The diagram below would be an example of the final product of our synthesis approach. The virtual assembly displays a 3x repeat plasmid with both the N and C terminus added as well as BsaI cut sites flanking both ends of the gene in preparation for future Golden Gate assembly to build the final yeast expression plasmid. Further, given more time and resources, we would be able to go exponentially from 3 repeats to n repeats doubling the number of repeat for every round of synthesis we perform.
Ultimately, we hope to introduce plasmids containing H-fibroin and L-fibroin genes into S. Cerevisiae (lab strain BY4741) for expression of caddisfly silk (or at least the components) synthetically (Fig. 7). Because the main obstacles in synthesizing the caddisfly silk protein involve the H-fibroin, there was no attempt to construct the L-fibroin plasmid. Construction of these plasmids would involve Golden Gate Assembly with parts from the OYC (Open Yeast Collection) provided by the iGEM Distribution Kits (Table 1). This includes parts provided in previous years as well:
Sequence | Description | Linked Sequence | Part ID |
---|---|---|---|
AAAA | plasmid backbone (OYC-eforRed-dropout) | GCAA | BBa_J435281 |
GCAA | Linker | AAAA | IDT |
AAAA | 5’ homology arm (ScHR5'-HO) | AAGG | BBa_J435241 |
AAGG | URA3 selection marker | ATGA | BBa_J435253 |
ATGA | Left connector (uses BbsI sites for lvl2) | GGAG | BBa_J435232 |
GGAG | Adh1 promoter | AATG | BBa_J435200 |
AATG | CDS (L-fibroin or H-fibroin) | CGTT | synthesized |
CGTT | Terminator (TDH1- can mix and match promoters and terminators) | CGCT | BBa_J435230 |
CGCT | Right connector (uses BbsI sites for lvl2) | AGAC | BBa_J435270 |
AGAC | 3’ homology arm (ScHR3'-HO) | CGAA | BBa_J435242 |
CGAA | Origin of transfer | GCAA | BBa_J435286 |
GCAA | E. coli- Amp resistance | ACTA | BBa_J435256 |
ACTA | E. coli- origin | AAAA | BBa_J435289 |
Sequence | Description | Linked Sequence | Part ID |
---|---|---|---|
AAAA | plasmid backbone (OYC-eforRed-dropout) | GCAA | BBa_J435281 |
GCAA | Linker | AAAA | IDT |
AAAA | 5’ homology arm (ScHR5'-HO) | AAGG | BBa_J435241 |
AAGG | URA3 selection marker | ATGA | BBa_J435253 |
ATGA | Left connector (uses BbsI sites for lvl2) | GGAG | BBa_J435232 |
GGAG | Adh1 promoter | AATG | BBa_J435200 |
AATG | CDS (L-fibroin or H-fibroin) w/His-tag on C-terminus | CGTT | synthesized |
CGTT | Terminator (TDH1- can mix and match promoters and terminators) | CGCT | BBa_J435230 |
CGCT | Right connector (uses BbsI sites for lvl2) | AGAC | BBa_J435270 |
AGAC | 3’ homology arm (ScHR3'-HO) | CGAA | BBa_J435242 |
CGAA | Origin of transfer | GCAA | BBa_J435286 |
GCAA | E. coli- Amp resistance | ACTA | BBa_J435256 |
ACTA | E. coli- origin | AAAA | BBa_J435289 |
Two items of note are the linker sequence and the polyhis tag. The linker sequence provided in the OYC collection did not match our needs. In particular, we needed a sequence that has a 5’ GCAA and 3’ AAAA overhang sequence to enable smooth golden gate assembly. Therefore we manually added the above overhangs via IDT synthesis. Further, we added His-tags on the N-terminus of L-fib. This is to be able to perform the purification of L-fib as the L-fib subunit is much smaller (~30 kD) than the H-fib subunit and will elute with other native cellular proteins.

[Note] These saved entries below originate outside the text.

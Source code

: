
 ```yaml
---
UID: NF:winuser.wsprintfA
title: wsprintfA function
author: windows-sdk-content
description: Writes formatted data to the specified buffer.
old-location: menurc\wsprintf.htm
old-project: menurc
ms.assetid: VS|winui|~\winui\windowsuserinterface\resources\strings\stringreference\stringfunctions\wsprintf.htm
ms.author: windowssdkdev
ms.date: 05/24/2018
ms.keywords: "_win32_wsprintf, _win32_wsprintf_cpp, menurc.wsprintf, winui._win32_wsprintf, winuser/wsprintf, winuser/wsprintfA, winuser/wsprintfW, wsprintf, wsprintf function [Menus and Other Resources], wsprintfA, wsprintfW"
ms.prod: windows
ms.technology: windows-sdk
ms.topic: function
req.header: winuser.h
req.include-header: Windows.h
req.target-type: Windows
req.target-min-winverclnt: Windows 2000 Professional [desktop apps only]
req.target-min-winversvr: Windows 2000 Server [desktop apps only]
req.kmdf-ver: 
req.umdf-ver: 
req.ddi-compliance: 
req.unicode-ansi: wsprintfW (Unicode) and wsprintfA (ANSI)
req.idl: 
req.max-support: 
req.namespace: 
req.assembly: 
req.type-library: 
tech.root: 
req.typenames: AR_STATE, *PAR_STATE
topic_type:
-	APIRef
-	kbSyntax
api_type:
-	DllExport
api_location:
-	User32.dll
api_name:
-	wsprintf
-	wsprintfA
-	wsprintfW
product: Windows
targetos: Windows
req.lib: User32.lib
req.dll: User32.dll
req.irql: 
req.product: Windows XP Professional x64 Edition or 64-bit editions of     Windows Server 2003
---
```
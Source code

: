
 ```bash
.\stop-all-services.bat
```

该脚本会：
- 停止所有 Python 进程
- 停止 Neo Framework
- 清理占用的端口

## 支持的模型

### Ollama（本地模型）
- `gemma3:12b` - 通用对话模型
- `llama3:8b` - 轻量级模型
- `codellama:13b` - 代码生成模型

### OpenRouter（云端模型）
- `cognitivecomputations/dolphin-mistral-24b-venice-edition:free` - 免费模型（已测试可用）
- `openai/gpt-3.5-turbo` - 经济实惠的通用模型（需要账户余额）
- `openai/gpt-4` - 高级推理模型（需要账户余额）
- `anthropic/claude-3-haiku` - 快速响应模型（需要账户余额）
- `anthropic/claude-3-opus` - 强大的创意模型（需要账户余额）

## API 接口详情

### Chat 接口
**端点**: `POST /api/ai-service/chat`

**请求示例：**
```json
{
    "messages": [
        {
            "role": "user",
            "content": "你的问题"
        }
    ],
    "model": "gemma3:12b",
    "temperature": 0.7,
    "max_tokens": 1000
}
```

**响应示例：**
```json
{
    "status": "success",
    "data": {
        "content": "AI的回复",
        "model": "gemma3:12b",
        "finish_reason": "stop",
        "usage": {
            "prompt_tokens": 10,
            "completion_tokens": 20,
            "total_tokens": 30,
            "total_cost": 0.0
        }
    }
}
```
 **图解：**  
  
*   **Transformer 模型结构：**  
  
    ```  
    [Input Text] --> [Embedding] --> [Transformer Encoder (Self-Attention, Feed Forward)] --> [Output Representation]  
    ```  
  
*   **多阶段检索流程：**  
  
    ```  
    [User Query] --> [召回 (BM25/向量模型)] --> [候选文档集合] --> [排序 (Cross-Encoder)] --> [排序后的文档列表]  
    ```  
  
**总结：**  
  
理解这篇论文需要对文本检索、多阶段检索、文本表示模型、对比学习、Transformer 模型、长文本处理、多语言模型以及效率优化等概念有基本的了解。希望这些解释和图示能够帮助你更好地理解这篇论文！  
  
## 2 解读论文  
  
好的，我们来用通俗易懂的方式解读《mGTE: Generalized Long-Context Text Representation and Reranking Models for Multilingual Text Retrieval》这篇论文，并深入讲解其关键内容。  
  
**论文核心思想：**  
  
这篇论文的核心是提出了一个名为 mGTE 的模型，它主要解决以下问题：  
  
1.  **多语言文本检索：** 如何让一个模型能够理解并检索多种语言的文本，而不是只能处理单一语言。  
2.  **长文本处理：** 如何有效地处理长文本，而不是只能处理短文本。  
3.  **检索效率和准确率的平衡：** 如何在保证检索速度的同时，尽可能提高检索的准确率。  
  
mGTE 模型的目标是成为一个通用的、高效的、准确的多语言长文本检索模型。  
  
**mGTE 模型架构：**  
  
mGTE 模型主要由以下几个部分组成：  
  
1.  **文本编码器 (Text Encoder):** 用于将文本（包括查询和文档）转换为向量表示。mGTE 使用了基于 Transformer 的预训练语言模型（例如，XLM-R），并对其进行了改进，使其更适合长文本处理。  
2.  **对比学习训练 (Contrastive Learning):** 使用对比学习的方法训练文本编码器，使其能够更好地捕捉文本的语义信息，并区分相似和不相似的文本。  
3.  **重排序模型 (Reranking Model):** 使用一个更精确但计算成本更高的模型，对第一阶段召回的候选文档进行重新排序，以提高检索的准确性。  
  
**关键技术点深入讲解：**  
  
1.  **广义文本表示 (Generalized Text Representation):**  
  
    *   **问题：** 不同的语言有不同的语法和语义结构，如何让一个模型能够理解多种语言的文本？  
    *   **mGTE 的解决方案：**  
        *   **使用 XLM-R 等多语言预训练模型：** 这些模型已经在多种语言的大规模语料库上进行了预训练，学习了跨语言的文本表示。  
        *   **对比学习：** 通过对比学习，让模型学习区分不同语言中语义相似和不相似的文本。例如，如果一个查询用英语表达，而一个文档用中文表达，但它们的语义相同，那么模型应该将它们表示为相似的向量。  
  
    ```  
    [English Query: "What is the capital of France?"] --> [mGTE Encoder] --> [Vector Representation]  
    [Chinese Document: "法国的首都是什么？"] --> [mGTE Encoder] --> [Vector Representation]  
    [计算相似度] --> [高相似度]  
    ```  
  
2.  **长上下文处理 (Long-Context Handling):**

Should we successfully transform the plasmid into BY4741 (confirmed through miniprep and sequencing), we would then proceed to protein purification through HPLC-SEC and His-Tag purification. Later research and literature review would be conducted to determine next steps for constructing the heterodimer protein and post-translational modifications and/or environmental conditions required for functional protein.